The Composers and Authors Society of Hong Kong Ltd.(CASH) is a copyright society in Hong Kong established in 1977 which aims to administer and enforce collectively the rights of composers and authors of musical works subsisting under the copyright law of Hong Kong SAR. Its motto is "your music partner" which demonstrates the relationship of CASH with its members, music users and public. The word "Author" here stands for "Lyricist" instead of the common understanding of an author. CASH has established the CASH Music Fund to promote a higher standard of local music composition and to encourage and develop songwriting talent by sponsoring a wide range of musical activities in Hong Kong.

CASH at present represents over 2 million songwriters including local members and, by means of reciprocal representation agreements, members from more than 200 countries / 80 overseas affiliated societies.

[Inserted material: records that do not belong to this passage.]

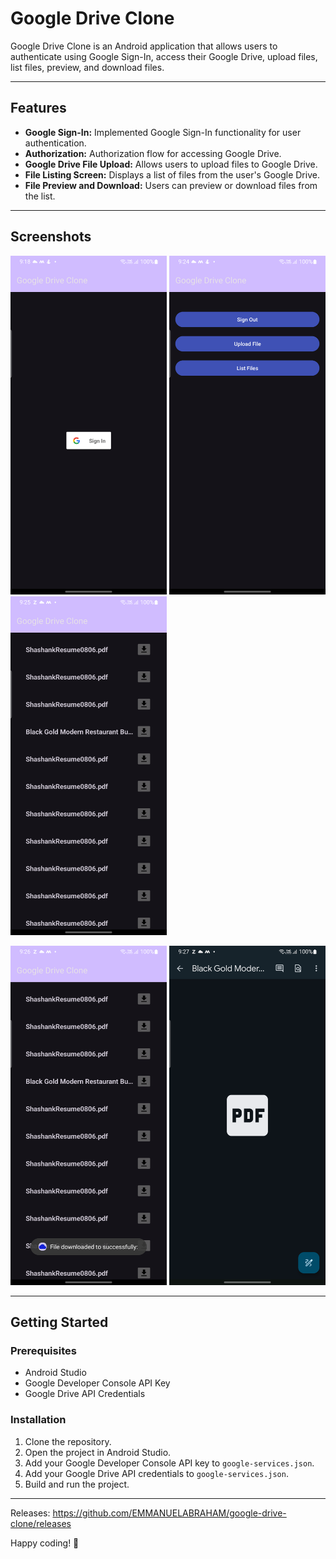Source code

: # Google Drive Clone

Google Drive Clone is an Android application that allows users to authenticate using Google Sign-In, access their Google Drive, upload files, list files, preview, and download files.

---

## Features

- **Google Sign-In:** Implemented Google Sign-In functionality for user authentication.
- **Authorization:** Authorization flow for accessing Google Drive.
- **Google Drive File Upload:** Allows users to upload files to Google Drive.
- **File Listing Screen:** Displays a list of files from the user's Google Drive.
- **File Preview and Download:** Users can preview or download files from the list.

---

## Screenshots

<img src="screenshots/login-screen.png" width="250" alt="Login Screen"> <img src="screenshots/feature-screen.png" width="250" alt="Feature Screen"> <img src="screenshots/File-listing-screen.png" width="250" alt="File Listing Screen">

<img src="screenshots/download-success.png" width="250" alt="Download Success"> <img src="screenshots/pdf-open.png" width="250" alt="PDF Open">

---


## Getting Started

### Prerequisites

- Android Studio
- Google Developer Console API Key
- Google Drive API Credentials

### Installation

1. Clone the repository.
2. Open the project in Android Studio.
3. Add your Google Developer Console API key to `google-services.json`.
4. Add your Google Drive API credentials to `google-services.json`.
5. Build and run the project.

---

Releases: https://github.com/EMMANUELABRAHAM/google-drive-clone/releases

Happy coding! 🚀


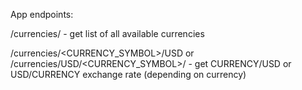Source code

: App endpoints:

/currencies/ - get list of all available currencies

/currencies/<CURRENCY_SYMBOL>/USD or /currencies/USD/<CURRENCY_SYMBOL>/ - get CURRENCY/USD or USD/CURRENCY exchange rate (depending on currency) 
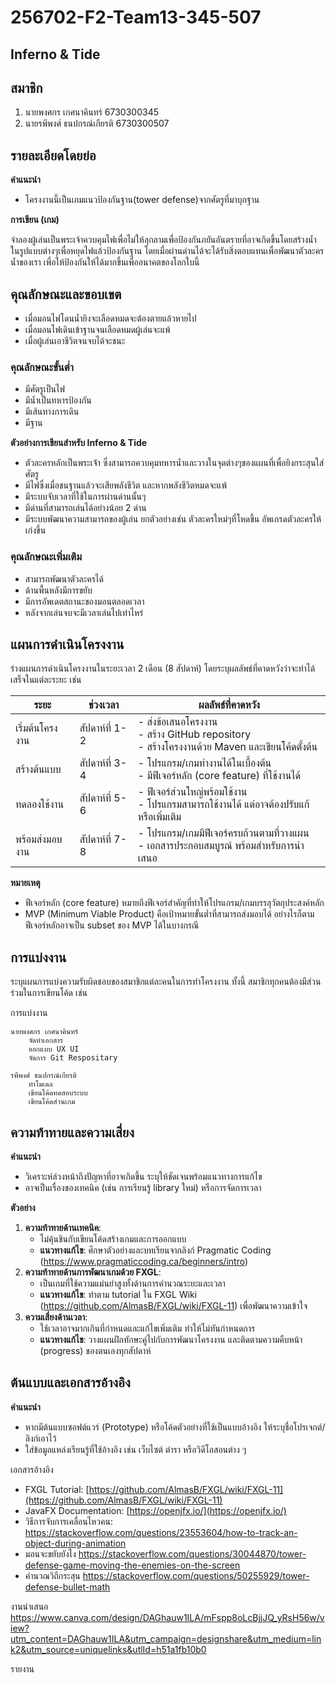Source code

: # 256702-F2-Team13-345-507
## Inferno & Tide


## สมาชิก

1. นายพงศกร เกศนาคินทร์ 6730300345
2. นายรพีพงศ์ ธนปกรณ์เกียรติ 6730300507

## รายละเอียดโดยย่อ

**คำแนะนำ**

- โครงงานนี้เป็นเกมแนวป้องกันฐาน(tower defense)จากศัตรูที่มาบุกฐาน


**การเขียน (เกม)** 

จำลองผู้เล่นเป็นพระเจ้าควบคุมไฟเพื่อไม่ให้ลุกลามเพื่อป้องกันภยันอันตรายที่อาจเกิดขึ้นโดยสร้างน้ำในรูปแบบต่างๆเพื่อหยุดไฟแล้วป้องกันฐาน โดยเมื่อผ่านด่านได้จะได้รับสิ่งตอบแทนเพื่อพัฒนาตัวละครน้ำของเรา เพื่อให้ป้องกันให้ได้มากขึ้นเพื่ออนาคตของโลกใบนี้

## คุณลักษณะและขอบเขต

- เมื่อมอนไฟโดนน้ำยิงจะเลือดหมดจะต้องตายแล้วหายไป
- เมื่อมอนไฟเดินเข้าฐานจนเลือดหมดผู้เล่นจะแพ้
- เมื่อผู้เล่นเอาชีวิตจนจบได้จะชนะ

### คุณลักษณะขั้นต่ำ

- มีศัตรูเป็นไฟ
- มีน้ำเป็นทหารป้องกัน
- มีเส้นทางการเดิน
- มีฐาน

**ตัวอย่างการเขียนสำหรับ Inferno & Tide**

- ตัวละครหลักเป็นพระเจ้่า ซึ่งสามารถควบคุมทหารน้ำและวางในจุดต่างๆของแผนที่เพื่อยิงกระสุนใส่ศัตรู
- มีไฟซึ่งเมื่อชนฐานแล้วจะเสียพลังชีวิต และหากพลังชีวิตหมดจะแพ้
- มีระบบจับเวลาที่ใช้ในการผ่านด่านนั้นๆ
- มีด่านที่สามารถเล่นได้อย่างน้อย 2 ด่าน
- มีระบบพัฒนาความสามารถของผู้เล่น ยกตัวอย่างเช่น ตัวละครใหม่ๆที่โหดขึ้น อัพเกรดตัวละครให้เก่งขึ้น

### คุณลักษณะเพิ่มเติม

- สามารถพัฒนาตัวละครได้
- ด้านพื้นหลังมีการขยับ
- มีการอัพเดตสถานะของมอนตลอดเวลา
- หลังจากเล่นจบจะมีเวลาเล่นไปเท่าไหร่

## แผนการดำเนินโครงงาน

ร่างแผนการดำเนินโครงงานในระยะเวลา 2 เดือน (8 สัปดาห์) โดยระบุผลลัพธ์ที่คาดหวังว่าจะทำได้เสร็จในแต่ละระยะ เช่น

| **ระยะ**        | **ช่วงเวลา**   | **ผลลัพธ์ที่คาดหวัง**                                                                            |
| --------------- | -------------- | ------------------------------------------------------------------------------------------------ |
| เริ่มต้นโครงงาน | สัปดาห์ที่ 1-2 | - ส่งข้อเสนอโครงงาน<br>- สร้าง GitHub repository<br>- สร้างโครงงานด้วย Maven และเขียนโค้ดตั้งต้น |
| สร้างต้นแบบ     | สัปดาห์ที่ 3-4 | - โปรแกรม/เกมทำงานได้ในเบื้องต้น<br>- มีฟีเจอร์หลัก (core feature) ที่ใช้งานได้                  |
| ทดลองใช้งาน     | สัปดาห์ที่ 5-6 | - ฟีเจอร์ส่วนใหญ่พร้อมใช้งาน<br>- โปรแกรมสามารถใช้งานได้ แต่อาจต้องปรับแก้หรือเพิ่มเติม          |
| พร้อมส่งมอบงาน  | สัปดาห์ที่ 7-8 | - โปรแกรม/เกมมีฟีเจอร์ครบถ้วนตามที่วางแผน<br>- เอกสารประกอบสมบูรณ์ พร้อมสำหรับการนำเสนอ          |
**หมายเหตุ**

- ฟีเจอร์หลัก (core feature) หมายถึงฟีเจอร์สำคัญที่ทำให้โปรแกรม/เกมบรรลุวัตถุประสงค์หลัก
- MVP (Minimum Viable Product) คือเป้าหมายขั้นต่ำที่สามารถส่งมอบได้ อย่างไรก็ตาม ฟีเจอร์หลักอาจเป็น subset ของ MVP ได้ในบางกรณี

## การแบ่งงาน

ระบุแผนการแบ่งความรับผิดชอบของสมาชิกแต่ละคนในการทำโครงงาน ทั้งนี้ สมาชิกทุกคนต้องมีส่วนร่วมในการเขียนโค้ด เช่น

การแบ่งงาน

    นายพงศกร เกศนาคินทร์ 
        จัดทำเอกสาร 
        ออกแบบ UX UI
        จัดการ Git Respositary

    รพีพงศ์ ธนปกรณ์เกียรติ 
        ทำโมเดล
        เขียนโค้ดทดสอบระบบ
        เขียนโค้ดส่วนเกม


## ความท้าทายและความเสี่ยง

**คำแนะนำ**

- วิเคราะห์ล่วงหน้าถึงปัญหาที่อาจเกิดขึ้น ระบุให้ชัดเจนพร้อมแนวทางการแก้ไข
- อาจเป็นเรื่องของเทคนิค (เช่น การเรียนรู้ library ใหม่) หรือการจัดการเวลา

**ตัวอย่าง**

1. **ความท้าทายด้านเทคนิค**:
    - ไม่คุ้นชินกับเขียนโค้ดสร้างเกมและการออกแบบ
    - **แนวทางแก้ไข**: ศึกษาตัวอย่างและบทเรียนจากลิงก์ Pragmatic Coding (https://www.pragmaticcoding.ca/beginners/intro)
2. **ความท้าทายด้านการพัฒนาเกมด้วย FXGL**:
    - เป็นเกมที่ใช้ความแม่นยำสูงทั้งด้านการคำนวณระยะและเวลา 
    - **แนวทางแก้ไข**: ทำตาม tutorial ใน FXGL Wiki (https://github.com/AlmasB/FXGL/wiki/FXGL-11) เพื่อพัฒนาความเข้าใจ
3. **ความเสี่ยงด้านเวลา**:
    - ใช้เวลาอาจมากเกินที่กำหนดและแก้ไขเพิ่มเติม ทำให้ไม่ทันกำหนดการ
    - **แนวทางแก้ไข**: วางแผนฝึกทักษะคู่ไปกับการพัฒนาโครงงาน และติดตามความคืบหน้า (progress) ของตนเองทุกสัปดาห์

## ต้นแบบและเอกสารอ้างอิง

**คำแนะนำ**

- หากมีต้นแบบซอฟต์แวร์ (Prototype) หรือโค้ดตัวอย่างที่ใช้เป็นแบบอ้างอิง ให้ระบุชื่อโปรเจกต์/ลิงก์เอาไว้
- ใส่ข้อมูลแหล่งเรียนรู้ที่ใช้อ้างอิง เช่น เว็บไซต์ ตำรา หรือวิดีโอสอนต่าง ๆ

เอกสารอ้างอิง

- FXGL Tutorial: [https://github.com/AlmasB/FXGL/wiki/FXGL-11](https://github.com/AlmasB/FXGL/wiki/FXGL-11)
- JavaFX Documentation: [https://openjfx.io/](https://openjfx.io/)
- วิธีการจับการเคลื่อนไหวคน: https://stackoverflow.com/questions/23553604/how-to-track-an-object-during-animation
- มอนจะขยับยังไง https://stackoverflow.com/questions/30044870/tower-defense-game-moving-the-enemies-on-the-screen
- คำนวณวิถีกระสุน https://stackoverflow.com/questions/50255929/tower-defense-bullet-math

งานนำเสนอ
https://www.canva.com/design/DAGhauw1ILA/mFspp8oLcBjjJQ_yRsH56w/view?utm_content=DAGhauw1ILA&utm_campaign=designshare&utm_medium=link2&utm_source=uniquelinks&utlId=h51a1fb10b0

รายงาน
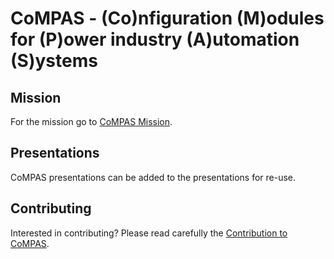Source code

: # CoMPAS - (Co)nfiguration (M)odules for (P)ower industry (A)utomation (S)ystems

## Mission

For the mission go to [CoMPAS Mission](https://com-pas.github.io/contributing/MISSION-COMPAS.html).

## Presentations

CoMPAS presentations can be added to the presentations for re-use.

## Contributing

Interested in contributing? Please read carefully the [Contribution to CoMPAS](https://com-pas.github.io/contributing/).
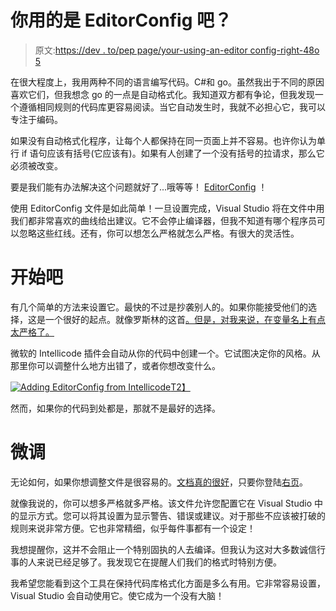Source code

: # 你用的是 EditorConfig 吧？

> 原文:[https://dev . to/pep page/your-using-an-editor config-right-48o 5](https://dev.to/peppage/youre-using-an-editorconfig-right-48o5)

在很大程度上，我用两种不同的语言编写代码。C#和 go。虽然我出于不同的原因喜欢它们，但我想念 go 的一点是自动格式化。我知道双方都有争论，但我发现一个遵循相同规则的代码库更容易阅读。当它自动发生时，我就不必担心它，我可以专注于编码。

如果没有自动格式化程序，让每个人都保持在同一页面上并不容易。也许你认为单行 if 语句应该有括号(它应该有)。如果有人创建了一个没有括号的拉请求，那么它必须被改变。

要是我们能有办法解决这个问题就好了...哦等等！ [EditorConfig](https://editorconfig.org/) ！

使用 EditorConfig 文件是如此简单！一旦设置完成，Visual Studio 将在文件中用我们都非常喜欢的曲线给出建议。它不会停止编译器，但我不知道有哪个程序员可以忽略这些红线。还有，你可以想怎么严格就怎么严格。有很大的灵活性。

# [](#get-it-going)开始吧

有几个简单的方法来设置它。最快的不过是抄袭别人的。如果你能接受他们的选择，这是一个很好的起点。就像罗斯林的这首[。但是，对我来说，在变量名上有点太严格了。](https://github.com/dotnet/roslyn/blob/master/.editorconfig)

微软的 Intellicode 插件会自动从你的代码中创建一个。它试图决定你的风格。从那里你可以调整什么地方出错了，或者你想改变什么。

[![Adding EditorConfig from Intellicode ](../Images/e2b1fe015d54b4b3926ca7c68a12ebf8.png)T2】](https://res.cloudinary.com/practicaldev/image/fetch/s--f7-w4LyC--/c_limit%2Cf_auto%2Cfl_progressive%2Cq_auto%2Cw_880/https://i.imgur.com/XhuPZ8k.png)

然而，如果你的代码到处都是，那就不是最好的选择。

# [](#tweaking)微调

无论如何，如果你想调整文件是很容易的。[文档真的很好](https://docs.microsoft.com/en-us/visualstudio/ide/create-portable-custom-editor-options?view=vs-2017)，只要你登陆[右页](https://docs.microsoft.com/en-us/visualstudio/ide/editorconfig-code-style-settings-reference?view=vs-2017)。

就像我说的，你可以想多严格就多严格。该文件允许您配置它在 Visual Studio 中的显示方式。您可以将其设置为显示警告、错误或建议。对于那些不应该被打破的规则来说非常方便。它也非常精细，似乎每件事都有一个设定！

我想提醒你，这并不会阻止一个特别固执的人去编译。但我认为这对大多数诚信行事的人来说已经足够了。我发现它在提醒人们我们的格式时特别方便。

我希望您能看到这个工具在保持代码库格式化方面是多么有用。它非常容易设置，Visual Studio 会自动使用它。使它成为一个没有大脑！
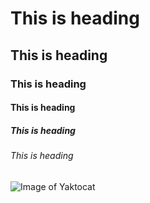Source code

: # This is  heading
## This is  heading
### This is  heading
#### This is  heading
##### This is  heading
###### This is  heading

![Image of Yaktocat](https://octodex.github.com/images/yaktocat.png)

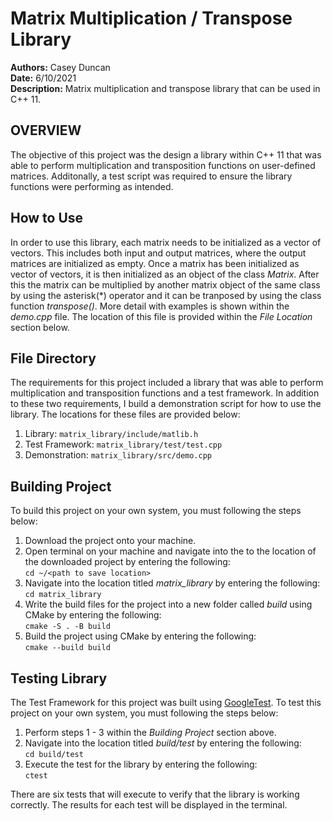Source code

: <h1>Matrix Multiplication / Transpose Library </h1>

**Authors:** Casey Duncan <br />
**Date:** 6/10/2021 <br />
**Description:** Matrix multiplication and transpose library that can be used in C++ 11. <br />

<h2>OVERVIEW</h2>

The objective of this project was the design a library within C++ 11 that was able to perform multiplication and transposition functions on user-defined matrices. Additonally, a test script was required to ensure the library functions were performing as intended.

<h2>How to Use</h2>

In order to use this library, each matrix needs to be initialized as a vector of vectors. This includes both input and output matrices, where the output matrices are initialized as empty. Once a matrix has been initialized as vector of vectors, it is then initialized as an object of the class *Matrix*. After this the matrix can be multiplied by another matrix object of the same class by using the asterisk(*) operator and it can be tranposed by using the class function *transpose()*. More detail with examples is shown within the *demo.cpp* file. The location of this file is provided within the *File Location* section below.

<h2>File Directory</h2>

The requirements for this project included a library that was able to perform multiplication and transposition functions and a test framework. In addition to these two requirements, I build a demonstration script for how to use the library. The locations for these files are provided below:
1. Library: `matrix_library/include/matlib.h`<br />
2. Test Framework: `matrix_library/test/test.cpp`<br />
3. Demonstration: `matrix_library/src/demo.cpp`<br />

<h2>Building Project</h2>

To build this project on your own system, you must following the steps below:
1. Download the project onto your machine.
2. Open terminal on your machine and navigate into the to the location of the downloaded project by entering the following: <br />
    `cd ~/<path to save location>`<br />
3. Navigate into the location titled *matrix_library* by entering the following: <br />
    `cd matrix_library`<br />
4. Write the build files for the project into a new folder called *build* using CMake by entering the following:<br />
    `cmake -S . -B build`<br />
5. Build the project using CMake by entering the following:<br />
    `cmake --build build`<br />

<h2>Testing Library</h2>

The Test Framework for this project was built using [GoogleTest](https://google.github.io/googletest/). To test this project on your own system, you must following the steps below:
1. Perform steps 1 - 3 within the *Building Project* section above.
2. Navigate into the location titled *build/test* by entering the following: <br />
    `cd build/test`<br />
3. Execute the test for the library by entering the following: <br />
    `ctest`<br />

There are six tests that will execute to verify that the library is working correctly. The results for each test will be displayed in the terminal.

All licence fees received after deduction of its administrative costs are distributed to local Members and overseas affiliated societies.

Members 

To be eligible as a member of CASH, one must be either a writer (including composers and authors) or a music publisher:

Writer (including composers and authors)

Hong Kong Identity Card holder;

Original composer and / or lyricist; and

Meeting one of the following 2 conditions :
(i) At least 1 work having been commercially published; or
(ii) 3 counts of original created work having been broadcast or made available or publicly performed by CASH licensees or in CASH licensed venues irrespective of the number of works involved.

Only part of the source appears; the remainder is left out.